Da circa tre anni l’agenzia del Territorio si è posta l’obiettivo di individuare e recuperare alla legalità i fabbricati che non risultano al Catasto. Per individuare gli insediamenti abusivi ha lavorato con l’Agea, utilizzando l’aerofotogrammetria, cioè la sovrapposizione di foto dall’alto con le mappe catastali.
L’indagine, resa nota in questi giorni dopo il completamento della mappatura, ha individuato 2.076.250 particelle con fabbricati “fuori mappa”.

Un dato impressionante anche se vanno fatte due precisazioni. La prima: di questi fabbricati una buona metà non andrebbe comunque iscritta al Catasto, sono tettoie, rovine, e simili. Però, ed è il secondo punto, altrettanti sono stati recuperati alla tassazione. E anche alla legalità urbanistica, dato che il Catasto comunica ai Comuni l’elenco dei questi fabbricati dopo che è stata loro attribuita una rendita: in molti casi a seguito di adempimento spontaneo da parte dei proprietari, negli altri casi dopo un accertamento degli uffici del Territorio.

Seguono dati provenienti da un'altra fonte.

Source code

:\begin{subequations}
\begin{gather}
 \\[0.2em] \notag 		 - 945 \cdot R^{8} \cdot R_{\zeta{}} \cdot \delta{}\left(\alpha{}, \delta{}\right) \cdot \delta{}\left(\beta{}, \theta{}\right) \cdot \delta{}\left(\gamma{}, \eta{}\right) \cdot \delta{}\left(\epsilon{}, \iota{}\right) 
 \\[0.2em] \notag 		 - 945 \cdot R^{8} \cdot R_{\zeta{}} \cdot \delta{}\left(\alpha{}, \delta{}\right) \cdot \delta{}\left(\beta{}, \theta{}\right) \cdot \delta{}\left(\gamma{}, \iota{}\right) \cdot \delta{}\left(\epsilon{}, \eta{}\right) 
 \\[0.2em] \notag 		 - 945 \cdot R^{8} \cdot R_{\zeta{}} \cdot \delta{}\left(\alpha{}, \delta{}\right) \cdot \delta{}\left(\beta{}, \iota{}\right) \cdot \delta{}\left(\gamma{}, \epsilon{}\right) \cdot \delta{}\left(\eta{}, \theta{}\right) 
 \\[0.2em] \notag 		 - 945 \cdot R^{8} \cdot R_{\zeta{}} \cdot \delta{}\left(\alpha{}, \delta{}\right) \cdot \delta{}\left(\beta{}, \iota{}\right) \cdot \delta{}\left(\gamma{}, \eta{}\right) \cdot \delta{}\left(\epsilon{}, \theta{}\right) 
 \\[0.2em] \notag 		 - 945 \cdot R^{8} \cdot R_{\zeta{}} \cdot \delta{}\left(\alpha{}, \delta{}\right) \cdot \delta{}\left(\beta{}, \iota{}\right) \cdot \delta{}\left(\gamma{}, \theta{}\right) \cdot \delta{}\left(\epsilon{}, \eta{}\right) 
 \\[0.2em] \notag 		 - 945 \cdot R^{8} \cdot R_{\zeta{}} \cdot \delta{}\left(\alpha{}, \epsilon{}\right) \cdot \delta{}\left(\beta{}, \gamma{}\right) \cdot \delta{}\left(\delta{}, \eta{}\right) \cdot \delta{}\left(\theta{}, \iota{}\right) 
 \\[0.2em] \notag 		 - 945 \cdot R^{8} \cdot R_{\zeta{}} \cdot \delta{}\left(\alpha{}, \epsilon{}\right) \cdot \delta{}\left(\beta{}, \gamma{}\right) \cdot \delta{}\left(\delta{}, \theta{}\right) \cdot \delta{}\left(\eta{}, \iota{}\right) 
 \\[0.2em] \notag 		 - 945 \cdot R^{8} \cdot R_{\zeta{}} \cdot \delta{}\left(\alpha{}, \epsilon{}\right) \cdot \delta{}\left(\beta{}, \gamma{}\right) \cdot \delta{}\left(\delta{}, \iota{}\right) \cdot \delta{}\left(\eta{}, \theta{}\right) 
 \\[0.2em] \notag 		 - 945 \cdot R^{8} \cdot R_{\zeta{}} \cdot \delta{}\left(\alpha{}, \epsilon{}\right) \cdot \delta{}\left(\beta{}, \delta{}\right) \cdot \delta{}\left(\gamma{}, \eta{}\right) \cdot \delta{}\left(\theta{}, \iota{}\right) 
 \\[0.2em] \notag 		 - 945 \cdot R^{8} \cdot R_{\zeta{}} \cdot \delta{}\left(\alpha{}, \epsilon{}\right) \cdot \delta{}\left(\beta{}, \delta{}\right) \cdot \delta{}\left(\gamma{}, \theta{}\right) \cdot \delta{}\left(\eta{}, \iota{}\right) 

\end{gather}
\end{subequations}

Per verificare se i propri fabbricati sono tra quelli da regolarizzare, si può utilizzare il motore di ricerca del sito dell’Agenzia del territorio. E’ necessario inserire la provincia, il comune catastale, la sezione, il foglio e il numero catastale della particella in cui si trova l’immobile. In via preliminare si può verificare se nel proprio Comune sono stati rilevati fabbricati non dichiarati al catasto.